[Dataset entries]

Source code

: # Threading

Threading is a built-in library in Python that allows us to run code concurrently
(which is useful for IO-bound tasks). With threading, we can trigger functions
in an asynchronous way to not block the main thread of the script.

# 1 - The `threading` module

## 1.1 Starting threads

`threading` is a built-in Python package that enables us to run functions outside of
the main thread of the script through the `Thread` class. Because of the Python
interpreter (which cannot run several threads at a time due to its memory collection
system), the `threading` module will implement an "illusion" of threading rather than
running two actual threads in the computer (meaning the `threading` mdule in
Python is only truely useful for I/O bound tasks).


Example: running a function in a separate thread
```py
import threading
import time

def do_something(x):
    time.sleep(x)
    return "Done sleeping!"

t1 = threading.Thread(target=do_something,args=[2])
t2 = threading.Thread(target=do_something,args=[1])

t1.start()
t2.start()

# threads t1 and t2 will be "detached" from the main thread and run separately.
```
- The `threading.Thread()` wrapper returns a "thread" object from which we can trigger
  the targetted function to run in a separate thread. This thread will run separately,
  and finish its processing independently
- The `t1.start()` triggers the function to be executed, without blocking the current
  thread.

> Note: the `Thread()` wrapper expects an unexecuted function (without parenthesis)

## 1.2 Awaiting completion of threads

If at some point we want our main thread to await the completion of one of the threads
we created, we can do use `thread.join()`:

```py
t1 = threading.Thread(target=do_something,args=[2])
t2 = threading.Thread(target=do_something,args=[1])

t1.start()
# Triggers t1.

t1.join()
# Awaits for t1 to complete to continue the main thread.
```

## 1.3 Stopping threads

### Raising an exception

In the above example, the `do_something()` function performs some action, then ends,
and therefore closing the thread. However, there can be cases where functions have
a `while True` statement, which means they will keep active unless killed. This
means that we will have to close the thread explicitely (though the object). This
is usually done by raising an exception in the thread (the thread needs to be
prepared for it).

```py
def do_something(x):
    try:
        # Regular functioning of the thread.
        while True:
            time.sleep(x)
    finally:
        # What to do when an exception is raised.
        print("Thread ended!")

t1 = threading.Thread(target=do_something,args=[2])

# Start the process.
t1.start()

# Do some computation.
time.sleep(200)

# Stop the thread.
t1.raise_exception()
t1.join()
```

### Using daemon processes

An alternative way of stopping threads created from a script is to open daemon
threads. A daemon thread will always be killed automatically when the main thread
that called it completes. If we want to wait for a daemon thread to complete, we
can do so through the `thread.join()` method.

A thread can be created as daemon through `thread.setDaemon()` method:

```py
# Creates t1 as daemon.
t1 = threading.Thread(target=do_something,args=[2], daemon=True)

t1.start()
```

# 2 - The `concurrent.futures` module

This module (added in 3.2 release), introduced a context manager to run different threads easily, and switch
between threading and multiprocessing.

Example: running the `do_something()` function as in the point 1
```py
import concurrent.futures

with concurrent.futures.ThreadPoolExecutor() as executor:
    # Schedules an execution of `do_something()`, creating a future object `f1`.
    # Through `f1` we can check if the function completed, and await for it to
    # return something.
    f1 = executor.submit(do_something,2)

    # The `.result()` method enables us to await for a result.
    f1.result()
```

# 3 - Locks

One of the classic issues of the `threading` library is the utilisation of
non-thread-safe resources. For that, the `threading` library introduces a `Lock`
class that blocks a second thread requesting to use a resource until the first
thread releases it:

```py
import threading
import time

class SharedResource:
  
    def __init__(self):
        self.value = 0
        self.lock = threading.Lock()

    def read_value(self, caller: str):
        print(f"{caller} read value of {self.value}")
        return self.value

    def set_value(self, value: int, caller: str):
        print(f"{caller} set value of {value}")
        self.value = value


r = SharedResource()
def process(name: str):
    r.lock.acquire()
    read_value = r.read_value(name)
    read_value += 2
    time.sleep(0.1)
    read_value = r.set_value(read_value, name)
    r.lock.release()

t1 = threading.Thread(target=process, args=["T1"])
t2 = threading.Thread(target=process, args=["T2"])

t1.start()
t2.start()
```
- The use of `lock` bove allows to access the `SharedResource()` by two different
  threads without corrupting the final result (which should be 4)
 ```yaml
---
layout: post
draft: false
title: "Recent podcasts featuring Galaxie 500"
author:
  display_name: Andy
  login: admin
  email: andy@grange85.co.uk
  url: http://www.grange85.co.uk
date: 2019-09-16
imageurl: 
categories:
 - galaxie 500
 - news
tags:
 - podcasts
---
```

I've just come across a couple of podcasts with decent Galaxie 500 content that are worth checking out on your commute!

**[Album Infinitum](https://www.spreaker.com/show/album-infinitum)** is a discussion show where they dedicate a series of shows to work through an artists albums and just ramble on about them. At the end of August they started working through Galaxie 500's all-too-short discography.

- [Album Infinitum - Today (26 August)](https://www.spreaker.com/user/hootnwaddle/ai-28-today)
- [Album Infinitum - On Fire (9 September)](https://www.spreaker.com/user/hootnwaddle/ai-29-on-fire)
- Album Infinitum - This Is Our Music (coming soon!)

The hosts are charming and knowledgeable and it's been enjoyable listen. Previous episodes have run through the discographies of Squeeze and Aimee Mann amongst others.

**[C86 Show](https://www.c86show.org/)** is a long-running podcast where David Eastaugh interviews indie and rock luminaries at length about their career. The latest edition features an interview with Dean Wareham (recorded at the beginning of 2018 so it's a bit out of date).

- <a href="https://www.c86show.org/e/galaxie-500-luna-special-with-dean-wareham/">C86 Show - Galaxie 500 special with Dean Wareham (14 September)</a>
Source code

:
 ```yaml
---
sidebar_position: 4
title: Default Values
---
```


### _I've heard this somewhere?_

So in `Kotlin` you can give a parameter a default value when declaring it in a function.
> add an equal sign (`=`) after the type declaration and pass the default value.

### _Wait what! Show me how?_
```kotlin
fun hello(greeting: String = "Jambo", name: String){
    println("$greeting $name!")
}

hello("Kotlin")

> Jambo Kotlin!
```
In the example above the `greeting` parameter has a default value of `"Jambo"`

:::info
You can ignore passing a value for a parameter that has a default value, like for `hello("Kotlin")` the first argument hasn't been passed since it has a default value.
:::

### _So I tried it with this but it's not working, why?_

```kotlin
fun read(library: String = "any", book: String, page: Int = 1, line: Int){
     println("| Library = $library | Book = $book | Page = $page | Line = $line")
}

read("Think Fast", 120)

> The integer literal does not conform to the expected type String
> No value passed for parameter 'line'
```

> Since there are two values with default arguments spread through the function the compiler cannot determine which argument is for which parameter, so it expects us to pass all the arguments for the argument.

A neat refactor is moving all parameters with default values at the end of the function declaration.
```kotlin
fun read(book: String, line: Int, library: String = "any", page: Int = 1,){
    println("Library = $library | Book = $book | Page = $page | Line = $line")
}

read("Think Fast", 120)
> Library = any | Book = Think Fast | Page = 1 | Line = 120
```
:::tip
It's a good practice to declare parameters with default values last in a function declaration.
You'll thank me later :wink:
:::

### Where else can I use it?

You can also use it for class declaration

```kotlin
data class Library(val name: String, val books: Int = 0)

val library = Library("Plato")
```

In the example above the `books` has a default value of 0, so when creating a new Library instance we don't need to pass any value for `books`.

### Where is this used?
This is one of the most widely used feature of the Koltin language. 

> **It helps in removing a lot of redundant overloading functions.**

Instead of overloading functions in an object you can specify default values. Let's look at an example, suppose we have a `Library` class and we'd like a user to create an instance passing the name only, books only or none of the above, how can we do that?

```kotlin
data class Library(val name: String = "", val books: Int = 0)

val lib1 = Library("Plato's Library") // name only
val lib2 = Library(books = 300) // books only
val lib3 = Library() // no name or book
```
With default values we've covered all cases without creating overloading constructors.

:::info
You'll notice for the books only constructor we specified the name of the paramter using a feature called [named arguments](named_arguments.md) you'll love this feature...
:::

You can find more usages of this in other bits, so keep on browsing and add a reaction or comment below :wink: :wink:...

Required action:
The line containing "You'll notice for" and every line after it, through the last one above, should be written out word for word.

Your solution:
You'll notice for the books only constructor we specified the name of the paramter using a feature called [named arguments](named_arguments.md) you'll love this feature...
:::

You can find more usages of this in other bits, so keep on browsing and add a reaction or comment below :wink: :wink:...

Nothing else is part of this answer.